Among the largest biometrics technology deployments in the world you will find government applications of national ID. Massive biometrics databases, containing citizen biometric data, allowing the countries that employ them to dole out essential services, conduct elections, keep track of visitors and more. September is National ID Month at FindBiometrics in which we will be placing a special focus on the concepts, applications and deployments involved with the most ambitious biometrics-powered programs on Earth.
Around The World
According to The Global National eID Industry Report from Acuity Market Intelligence, by 2018 half of the world’s population will have national ID cards. That big figure is made up mostly of Asia, which comprises 60 percent of the total, and the forecast includes nearly all of Europe.
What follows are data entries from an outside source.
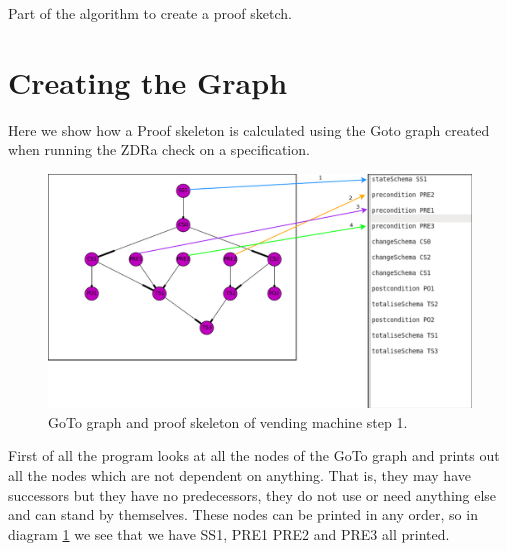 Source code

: 

\begin{algorithm}[H] 
 \BlankLine
{}  
\caption{Part of the algorithm to create a proof sketch\label{alg:code}.}
\end{algorithm}

\section{Creating the Graph}

Here we show how a Proof skeleton is calculated using the Goto graph created
when running the ZDRa check on a specification.

\begin{figure}[H]
\includegraphics[scale=0.3]{Figures/skeleton/1.png}
\caption{GoTo graph and proof skeleton of vending machine step 1.}
\label{fig:1}
\end{figure}

First of all the program looks at all the nodes of the GoTo graph and prints out
all the nodes which are not dependent on anything. That is, they may have
successors but they have no predecessors, they do not use or need anything else
and can stand by themselves. These nodes can be printed in any order, so in
diagram \ref{fig:1} we see that we have SS1, PRE1 PRE2 and PRE3 all printed.

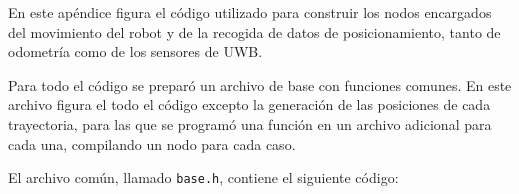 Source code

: En este apéndice figura el código utilizado para construir los nodos encargados del movimiento del robot y de la recogida de datos de posicionamiento, tanto de odometría como de los sensores de UWB.

Para todo el código se preparó un archivo de base con funciones comunes.
En este archivo figura el todo el código excepto la generación de las posiciones de cada trayectoria, para las que se programó una función en un archivo adicional para cada una, compilando un nodo para cada caso.

El archivo común, llamado \texttt{base.h}, contiene el siguiente código:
In 2015 alone we have seen a great amount of national ID news, including newly undertaken initiatives to biometrically register citizens, continued national identification projects, and industry awards in the field.
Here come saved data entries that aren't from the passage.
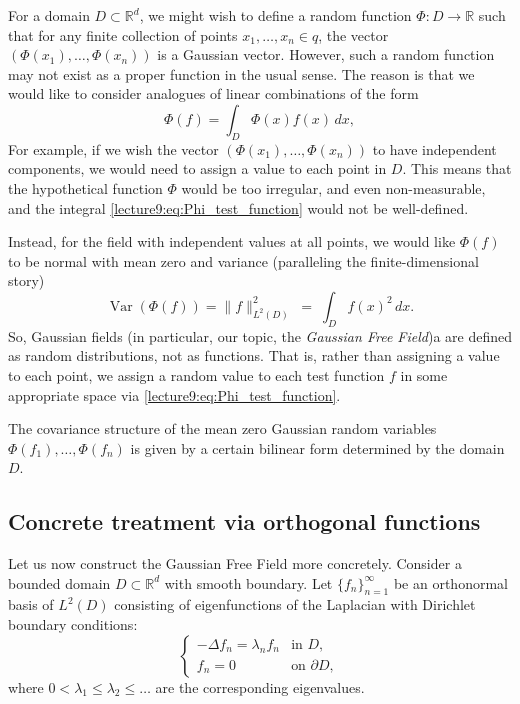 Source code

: \documentclass[letterpaper,11pt,oneside,reqno]{book}
\numberwithin{equation}{chapter}  %
\theoremstyle{definition}
\begin{document}
For a domain $D \subset \mathbb{R}^d$, we might wish to
define a random function $\Phi: D \rightarrow \mathbb{R}$
such that for any finite collection of points $x_1, \ldots,
x_n \in q$, the vector $(\Phi(x_1), \ldots, \Phi(x_n))$ is a
Gaussian vector. However, such a random function may not
exist as a proper function in the usual sense.
The reason is that we would like to consider analogues of linear combinations
of the form
\begin{equation}
	\label{lecture9:eq:Phi_test_function}
    \Phi(f) = \int_D \Phi(x) f(x) \, dx,
\end{equation}
For example, if we wish the vector $(\Phi(x_1), \ldots, \Phi(x_n))$ to have independent components, we would need to assign a value to each point in $D$. This means that the hypothetical function $\Phi$ would be too irregular, and even non-measurable, and the integral
\eqref{lecture9:eq:Phi_test_function} would not be well-defined.

Instead, for the field with independent values at all points, we would like $\Phi(f)$ to be normal
with mean zero and variance (paralleling the finite-dimensional story)
\begin{equation*}
	\operatorname{\mathrm{Var}}\left(
	\Phi(f)\right) = \|f\|^2_{L^2(D)} \;=\; \int_D f(x)^2 \, dx.
\end{equation*}
So, Gaussian fields (in particular, our topic, the \emph{Gaussian Free Field})a
are defined as random distributions, not as functions.
That is, rather than assigning a value to each point,
we assign a random value to each test function $f$ in some appropriate space
via \eqref{lecture9:eq:Phi_test_function}.

The covariance structure of the mean zero Gaussian random variables
$\Phi(f_1), \ldots, \Phi(f_n)$ is given by a certain bilinear
form determined by the domain $D$.


\subsection{Concrete treatment via orthogonal functions}

Let us now construct the Gaussian Free Field more concretely. Consider a bounded domain $D \subset \mathbb{R}^d$ with smooth boundary. Let $\{f_n\}_{n=1}^{\infty}$ be an orthonormal basis of $L^2(D)$ consisting of eigenfunctions of the Laplacian with Dirichlet boundary conditions:
\begin{equation}
    \begin{cases}
        -\Delta f_n = \lambda_n f_n & \text{in } D, \\
        f_n = 0 & \text{on } \partial D,
    \end{cases}
\end{equation}
where $0 < \lambda_1 \leq \lambda_2 \leq \ldots$ are the corresponding eigenvalues.
\end{document}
The following links will get you up to speed on the global national ID scene, with news stories from the Caribbean, to Africa, throughout the Middle East and covering Europe and Asia as well:
The most ambitious national ID program in the world is India’s Aadhaar project conducted through the Unique Identification Authority of India (UIDAI). The UIDAI was created in 2009 and has been tasked with the collection of citizens’ biometric and demographic data – which is stored in a central database – and the issuing of 12-digit Aadhaar ID numbers. The program is still opt-in, but the program is a constant fixture in national ID news, whether it’s because of a new service enabled by Aadhaar, a controversy sparked by new requirements, or private concerns aiming to help further its growth.
The following links will give you an idea of some of the top level ways Aadhaar has been in the news recently:
While national ID carries the essential burden of proving a person’s identity and citizenry, the applications stretch beyond those of your average birth certificate or driver’s license. In Nigeria, national ID is being used to fight the extremist threat of Boko Haram. In India the Aadhaar program is at the heart of time and attendance deployments in hospitals and government positions while also being used to implement the country’s ambitious health plan. You can even see biometrics used on a national scale in call centers, with one of the largest voiceprint ID technology deployments implemented by the the South African Social Security Agency.
The following links will help illustrate the further applications of biometric national ID:
A subset of national ID is emerging in the case of federal elections around the world. Voter ID databases are ambitious projects meant to enable electronic voting in the democratic process. While the deployments in this field are singular in purpose, they are similar in scale and ambition to the national registries described above, facing many of the same challenges and, in some cases, tighter deadlines.
The following links will catch you up on how large scale biometric ID is affecting elections across the globe:
Biometric ID has been embraced by the United Nations as a solution for tracking refugees. The deployments in this case are smaller and more targeted than the national ID deployments described above, but are worth noting in terms of their international importance and utility.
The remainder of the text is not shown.